**Problem details:**
Give back each line of the data exactly as it reads, minus the pictures.

Given data Start Marker

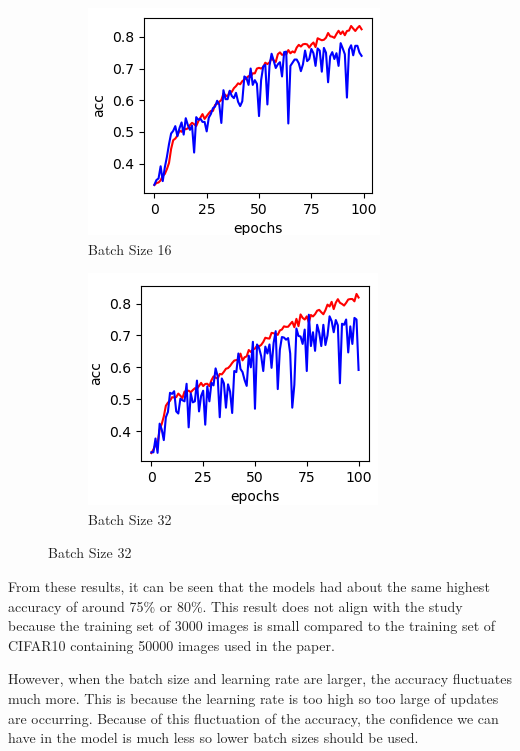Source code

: \documentclass[../main.tex]{subfiles}
\begin{document}
\begin{figure}[h!]
  \centering
  \begin{subfigure}[b]{0.3\linewidth}
    \includegraphics[width=\linewidth]{batch-size-img/bs16.png}
    \caption{Batch Size 16}
  \end{subfigure}
  \begin{subfigure}[b]{0.3\linewidth}
    \includegraphics[width=\linewidth]{batch-size-img/bs32.png}
    \caption{Batch Size 32}
  \end{subfigure}
\end{figure}

From these results, it can be seen that the models had about the same highest accuracy of around 75\% or 80\%. This result does not align with the study because the training set of 3000 images is small compared to the training set of CIFAR10 containing 50000 images used in the paper. 

However, when the batch size and learning rate are larger, the accuracy fluctuates much more. This is because the learning rate is too high so too large of updates are occurring. Because of this fluctuation of the accuracy, the confidence we can have in the model is much less so lower batch sizes should be used.
\end{document}
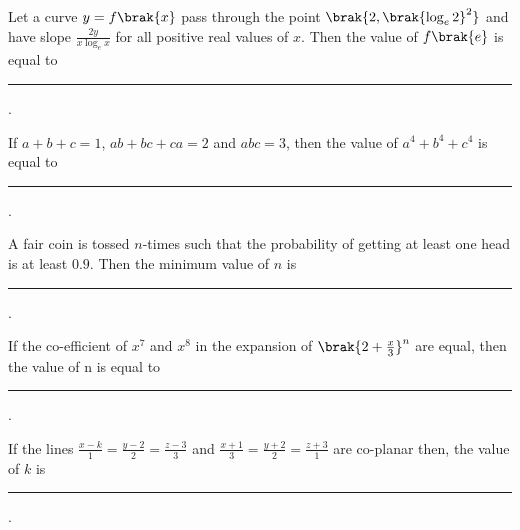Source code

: \hfill{}

\item Let a curve $y=f\brak{x}$ pass through the point $\brak{2,\brak{\log_e{2}}^2}$ and have slope $\frac{2y}{x\log_e{x}}$ for all positive real values of $x$. Then the value of $f\brak{e}$ is equal to \rule{1cm}{0.15mm}.

\hfill{}

\item If $a+b+c=1$, $ab+bc+ca=2$ and $abc=3$, then the value of $a^4+b^4+c^4$ is equal to \rule{1cm}{0.15mm}.

\hfill{}

\item A fair coin is tossed $n$-times such that the probability of getting at least one head is at least $0.9$. Then the minimum value of $n$ is \rule{1cm}{0.15mm}. 

\hfill{}

\item If the co-efficient of $x^7$ and $x^8$ in the expansion of $\brak{2+\frac{x}{3}}^n$ are equal, then the value of n is equal to \rule{1cm}{0.15mm}.

\hfill{}

\item If the lines $\frac{x-k}{1}=\frac{y-2}{2}=\frac{z-3}{3}$ and $\frac{x+1}{3}=\frac{y+2}{2}=\frac{z+3}{1}$ are co-planar then, the value of $k$ is \rule{1cm}{0.15mm}.

\hfill{}

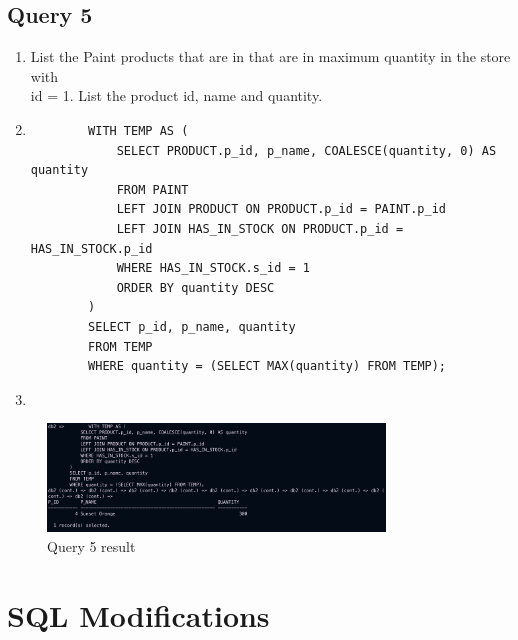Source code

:\documentclass[a4paper,11pt]{article}
\begin{document}
\subsection*{Query 5}
\begin{enumerate}[label=(\alph*)]
    \item List the Paint products that are in that are in maximum quantity in the store with \\id = 1.
        List the product id, name and quantity.
    \item
        \begin{lstlisting}
        WITH TEMP AS (
            SELECT PRODUCT.p_id, p_name, COALESCE(quantity, 0) AS quantity
            FROM PAINT
            LEFT JOIN PRODUCT ON PRODUCT.p_id = PAINT.p_id
            LEFT JOIN HAS_IN_STOCK ON PRODUCT.p_id = HAS_IN_STOCK.p_id
            WHERE HAS_IN_STOCK.s_id = 1
            ORDER BY quantity DESC
        )
        SELECT p_id, p_name, quantity
        FROM TEMP
        WHERE quantity = (SELECT MAX(quantity) FROM TEMP);
        \end{lstlisting}
    \item 
\end{enumerate}
\begin{figure}[H]
    \centering
    \includegraphics[width=0.8\textwidth]{Query5.png}
    \caption{Query 5 result}
\end{figure}

\section{SQL Modifications}
\end{document}
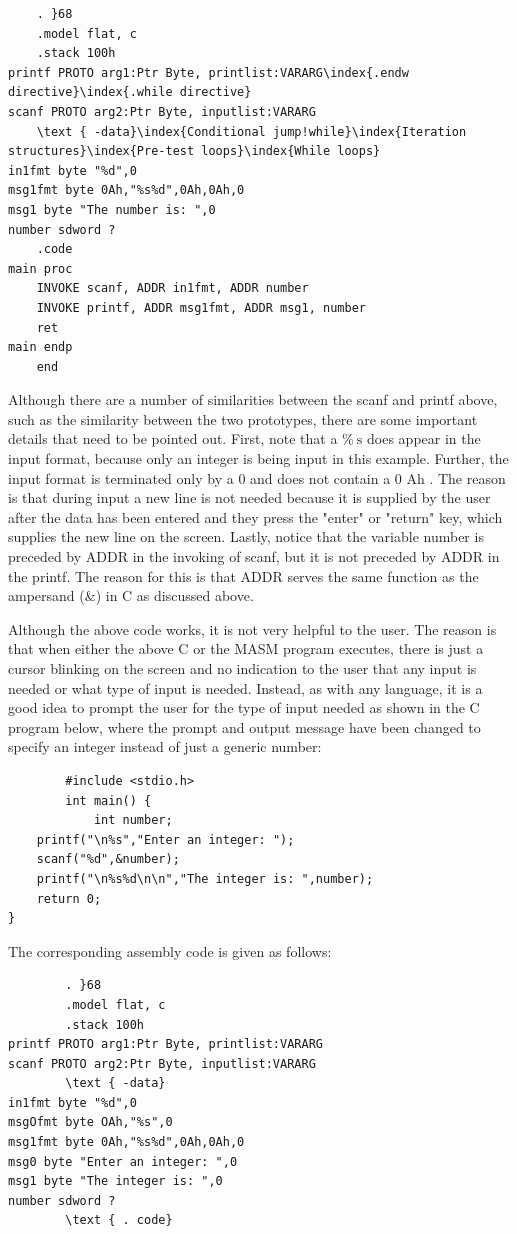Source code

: \documentclass[10pt]{book}
\begin{document}
\begin{verbatim}
    . }68
    .model flat, c
    .stack 100h
printf PROTO arg1:Ptr Byte, printlist:VARARG\index{.endw directive}\index{.while directive}
scanf PROTO arg2:Ptr Byte, inputlist:VARARG
    \text { -data}\index{Conditional jump!while}\index{Iteration structures}\index{Pre-test loops}\index{While loops}
in1fmt byte "%d",0
msg1fmt byte 0Ah,"%s%d",0Ah,0Ah,0
msg1 byte "The number is: ",0
number sdword ?
    .code
main proc
    INVOKE scanf, ADDR in1fmt, ADDR number
    INVOKE printf, ADDR msg1fmt, ADDR msg1, number
    ret
main endp
    end
\end{verbatim}

Although there are a number of similarities between the scanf and printf above, such as the similarity between the two prototypes, there are some important details that need to be pointed out. First, note that a $\% \mathrm{~s}$ does appear in the input format, because only an integer is being input in this example. Further, the input format is terminated only by a 0 and does not contain a 0 Ah . The reason is that during input a new line is not needed because it is supplied by the user after the data has been entered and they press the "enter" or "return" key, which supplies the new line on the screen. Lastly, notice that the variable number is preceded by ADDR in the invoking of scanf, but it is not preceded by ADDR in the printf. The reason for this is that ADDR serves the same function as the ampersand (\&) in C as discussed above.

Although the above code works, it is not very helpful to the user. The reason is that when either the above C or the MASM program executes, there is just a cursor blinking on the screen and no indication to the user that any input is needed or what type of input is needed. Instead, as with any language, it is a good idea to prompt the user for the type of input needed as shown in the C program below, where the prompt and output message have been changed to specify an integer instead of just a generic number:

\begin{verbatim}
        #include <stdio.h>
        int main() {
            int number;
    printf("\n%s","Enter an integer: ");
    scanf("%d",&number);
    printf("\n%s%d\n\n","The integer is: ",number);
    return 0;
}
\end{verbatim}

The corresponding assembly code is given as follows:

\begin{verbatim}
        . }68
        .model flat, c
        .stack 100h
printf PROTO arg1:Ptr Byte, printlist:VARARG
scanf PROTO arg2:Ptr Byte, inputlist:VARARG
        \text { -data}
in1fmt byte "%d",0
msgOfmt byte OAh,"%s",0
msg1fmt byte 0Ah,"%s%d",0Ah,0Ah,0
msg0 byte "Enter an integer: ",0
msg1 byte "The integer is: ",0
number sdword ?
        \text { . code}
\end{verbatim}
\end{document}
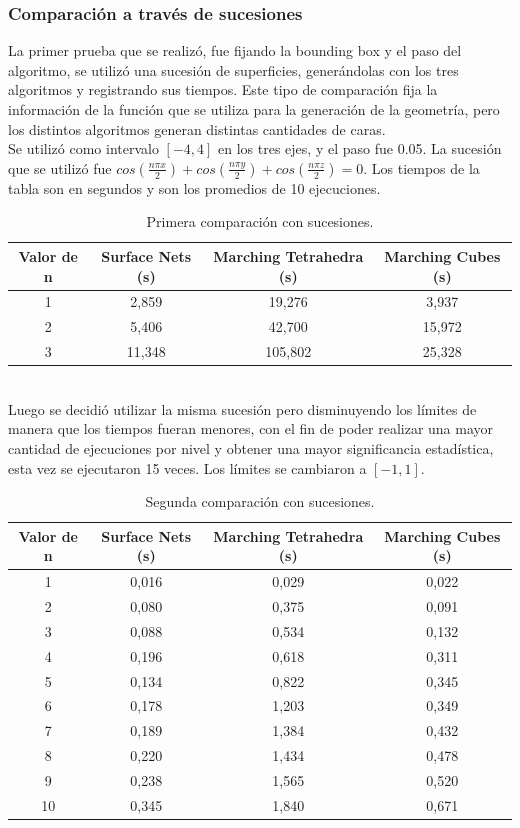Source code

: \documentclass[12pt]{article}
\begin{document}
\subsubsection{Comparación a través de sucesiones}
La primer prueba que se realizó, fue fijando la bounding box y el paso del algoritmo, se utilizó una sucesión de superficies, generándolas con los tres algoritmos y registrando sus tiempos. Este tipo de comparación fija la información de la función que se utiliza para la generación de la geometría, pero los distintos algoritmos generan distintas cantidades de caras.
\\Se utilizó como intervalo $[-4,4]$ en los tres ejes, y el paso fue 0.05. La sucesión que se utilizó fue $cos(\frac{n\pi x}{2}) + cos(\frac{n\pi y}{2}) +cos(\frac{n\pi z}{2}) =0$. Los tiempos de la tabla son en segundos y son los promedios de 10 ejecuciones.
\begin{table}[h!]
  \centering
  \label{tab:table1}
  \begin{tabular}{cccc}
    \toprule
    Valor de n & Surface Nets (s) & Marching Tetrahedra (s) & Marching Cubes (s)\\
    \midrule
    1 & 2,859 & 19,276 & 3,937\\
    2 & 5,406 & 42,700 & 15,972\\
    3 & 11,348 & 105,802 & 25,328\\
    \bottomrule
  \end{tabular}
  \caption{Primera comparación con sucesiones.}
\end{table}
\\Luego se decidió utilizar la misma sucesión pero disminuyendo los límites de manera que los tiempos fueran menores, con el fin de poder realizar una mayor cantidad de ejecuciones por nivel y obtener una mayor significancia estadística, esta vez se ejecutaron 15 veces. Los límites se cambiaron a $[-1,1]$. \\
\begin{table}[h!]
  \centering
  \label{tab:table1}
  \begin{tabular}{cccc}
    \toprule
    Valor de n & Surface Nets (s) & Marching Tetrahedra (s) & Marching Cubes (s)\\
    \midrule
    1 & 0,016 & 0,029 & 0,022\\
    2 & 0,080 & 0,375 & 0,091\\
    3 & 0,088 & 0,534 & 0,132\\
    4 & 0,196 & 0,618 & 0,311\\
    5 & 0,134 & 0,822 & 0,345\\
    6 & 0,178 & 1,203 & 0,349\\
    7 & 0,189 & 1,384 & 0,432\\
    8 & 0,220 & 1,434 & 0,478\\
    9 & 0,238 & 1,565 & 0,520\\
    10 & 0,345 & 1,840 & 0,671\\
    \bottomrule
  \end{tabular}
  \caption{Segunda comparación con sucesiones.}
\end{table}
\end{document}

Given data End Marker

**Answer below:**
Source code

: \documentclass[../main.tex]{subfiles}
\begin{document}
\begin{figure}[h!]
  \centering
  \begin{subfigure}[b]{0.3\linewidth}
    \includegraphics[width=\linewidth]{batch-size-img/bs16.png}
    \caption{Batch Size 16}
  \end{subfigure}
  \begin{subfigure}[b]{0.3\linewidth}
    \includegraphics[width=\linewidth]{batch-size-img/bs32.png}
    \caption{Batch Size 32}
  \end{subfigure}
\end{figure}

From these results, it can be seen that the models had about the same highest accuracy of around 75\% or 80\%. This result does not align with the study because the training set of 3000 images is small compared to the training set of CIFAR10 containing 50000 images used in the paper. 

However, when the batch size and learning rate are larger, the accuracy fluctuates much more. This is because the learning rate is too high so too large of updates are occurring. Because of this fluctuation of the accuracy, the confidence we can have in the model is much less so lower batch sizes should be used.
\end{document}
Source code

: \hfill{}

\item Let a curve $y=f\brak{x}$ pass through the point $\brak{2,\brak{\log_e{2}}^2}$ and have slope $\frac{2y}{x\log_e{x}}$ for all positive real values of $x$. Then the value of $f\brak{e}$ is equal to \rule{1cm}{0.15mm}.

\hfill{}

\item If $a+b+c=1$, $ab+bc+ca=2$ and $abc=3$, then the value of $a^4+b^4+c^4$ is equal to \rule{1cm}{0.15mm}.

\hfill{}

\item A fair coin is tossed $n$-times such that the probability of getting at least one head is at least $0.9$. Then the minimum value of $n$ is \rule{1cm}{0.15mm}. 

\hfill{}

\item If the co-efficient of $x^7$ and $x^8$ in the expansion of $\brak{2+\frac{x}{3}}^n$ are equal, then the value of n is equal to \rule{1cm}{0.15mm}.

\hfill{}

\item If the lines $\frac{x-k}{1}=\frac{y-2}{2}=\frac{z-3}{3}$ and $\frac{x+1}{3}=\frac{y+2}{2}=\frac{z+3}{1}$ are co-planar then, the value of $k$ is \rule{1cm}{0.15mm}.

\hfill{}

Source code

:\documentclass[a4paper,11pt]{article}
\begin{document}
\subsection*{Query 5}
\begin{enumerate}[label=(\alph*)]
    \item List the Paint products that are in that are in maximum quantity in the store with \\id = 1.
        List the product id, name and quantity.
    \item
        \begin{lstlisting}
        WITH TEMP AS (
            SELECT PRODUCT.p_id, p_name, COALESCE(quantity, 0) AS quantity
            FROM PAINT
            LEFT JOIN PRODUCT ON PRODUCT.p_id = PAINT.p_id
            LEFT JOIN HAS_IN_STOCK ON PRODUCT.p_id = HAS_IN_STOCK.p_id
            WHERE HAS_IN_STOCK.s_id = 1
            ORDER BY quantity DESC
        )
        SELECT p_id, p_name, quantity
        FROM TEMP
        WHERE quantity = (SELECT MAX(quantity) FROM TEMP);
        \end{lstlisting}
    \item 
\end{enumerate}
\begin{figure}[H]
    \centering
    \includegraphics[width=0.8\textwidth]{Query5.png}
    \caption{Query 5 result}
\end{figure}

\section{SQL Modifications}
\end{document}
Source code

: \documentclass[10pt]{book}
\begin{document}
\begin{verbatim}
    . }68
    .model flat, c
    .stack 100h
printf PROTO arg1:Ptr Byte, printlist:VARARG\index{.endw directive}\index{.while directive}
scanf PROTO arg2:Ptr Byte, inputlist:VARARG
    \text { -data}\index{Conditional jump!while}\index{Iteration structures}\index{Pre-test loops}\index{While loops}
in1fmt byte "%d",0
msg1fmt byte 0Ah,"%s%d",0Ah,0Ah,0
msg1 byte "The number is: ",0
number sdword ?
    .code
main proc
    INVOKE scanf, ADDR in1fmt, ADDR number
    INVOKE printf, ADDR msg1fmt, ADDR msg1, number
    ret
main endp
    end
\end{verbatim}

Although there are a number of similarities between the scanf and printf above, such as the similarity between the two prototypes, there are some important details that need to be pointed out. First, note that a $\% \mathrm{~s}$ does appear in the input format, because only an integer is being input in this example. Further, the input format is terminated only by a 0 and does not contain a 0 Ah . The reason is that during input a new line is not needed because it is supplied by the user after the data has been entered and they press the "enter" or "return" key, which supplies the new line on the screen. Lastly, notice that the variable number is preceded by ADDR in the invoking of scanf, but it is not preceded by ADDR in the printf. The reason for this is that ADDR serves the same function as the ampersand (\&) in C as discussed above.

Although the above code works, it is not very helpful to the user. The reason is that when either the above C or the MASM program executes, there is just a cursor blinking on the screen and no indication to the user that any input is needed or what type of input is needed. Instead, as with any language, it is a good idea to prompt the user for the type of input needed as shown in the C program below, where the prompt and output message have been changed to specify an integer instead of just a generic number:

\begin{verbatim}
        #include <stdio.h>
        int main() {
            int number;
    printf("\n%s","Enter an integer: ");
    scanf("%d",&number);
    printf("\n%s%d\n\n","The integer is: ",number);
    return 0;
}
\end{verbatim}

The corresponding assembly code is given as follows:

\begin{verbatim}
        . }68
        .model flat, c
        .stack 100h
printf PROTO arg1:Ptr Byte, printlist:VARARG
scanf PROTO arg2:Ptr Byte, inputlist:VARARG
        \text { -data}
in1fmt byte "%d",0
msgOfmt byte OAh,"%s",0
msg1fmt byte 0Ah,"%s%d",0Ah,0Ah,0
msg0 byte "Enter an integer: ",0
msg1 byte "The integer is: ",0
number sdword ?
        \text { . code}
\end{verbatim}
\end{document}
Source code

: \documentclass[12pt]{article}
\begin{document}
\subsubsection{Comparación a través de sucesiones}
La primer prueba que se realizó, fue fijando la bounding box y el paso del algoritmo, se utilizó una sucesión de superficies, generándolas con los tres algoritmos y registrando sus tiempos. Este tipo de comparación fija la información de la función que se utiliza para la generación de la geometría, pero los distintos algoritmos generan distintas cantidades de caras.
\\Se utilizó como intervalo $[-4,4]$ en los tres ejes, y el paso fue 0.05. La sucesión que se utilizó fue $cos(\frac{n\pi x}{2}) + cos(\frac{n\pi y}{2}) +cos(\frac{n\pi z}{2}) =0$. Los tiempos de la tabla son en segundos y son los promedios de 10 ejecuciones.
\begin{table}[h!]
  \centering
  \label{tab:table1}
  \begin{tabular}{cccc}
    \toprule
    Valor de n & Surface Nets (s) & Marching Tetrahedra (s) & Marching Cubes (s)\\
    \midrule
    1 & 2,859 & 19,276 & 3,937\\
    2 & 5,406 & 42,700 & 15,972\\
    3 & 11,348 & 105,802 & 25,328\\
    \bottomrule
  \end{tabular}
  \caption{Primera comparación con sucesiones.}
\end{table}
\\Luego se decidió utilizar la misma sucesión pero disminuyendo los límites de manera que los tiempos fueran menores, con el fin de poder realizar una mayor cantidad de ejecuciones por nivel y obtener una mayor significancia estadística, esta vez se ejecutaron 15 veces. Los límites se cambiaron a $[-1,1]$. \\
\begin{table}[h!]
  \centering
  \label{tab:table1}
  \begin{tabular}{cccc}
    \toprule
    Valor de n & Surface Nets (s) & Marching Tetrahedra (s) & Marching Cubes (s)\\
    \midrule
    1 & 0,016 & 0,029 & 0,022\\
    2 & 0,080 & 0,375 & 0,091\\
    3 & 0,088 & 0,534 & 0,132\\
    4 & 0,196 & 0,618 & 0,311\\
    5 & 0,134 & 0,822 & 0,345\\
    6 & 0,178 & 1,203 & 0,349\\
    7 & 0,189 & 1,384 & 0,432\\
    8 & 0,220 & 1,434 & 0,478\\
    9 & 0,238 & 1,565 & 0,520\\
    10 & 0,345 & 1,840 & 0,671\\
    \bottomrule
  \end{tabular}
  \caption{Segunda comparación con sucesiones.}
\end{table}
\end{document}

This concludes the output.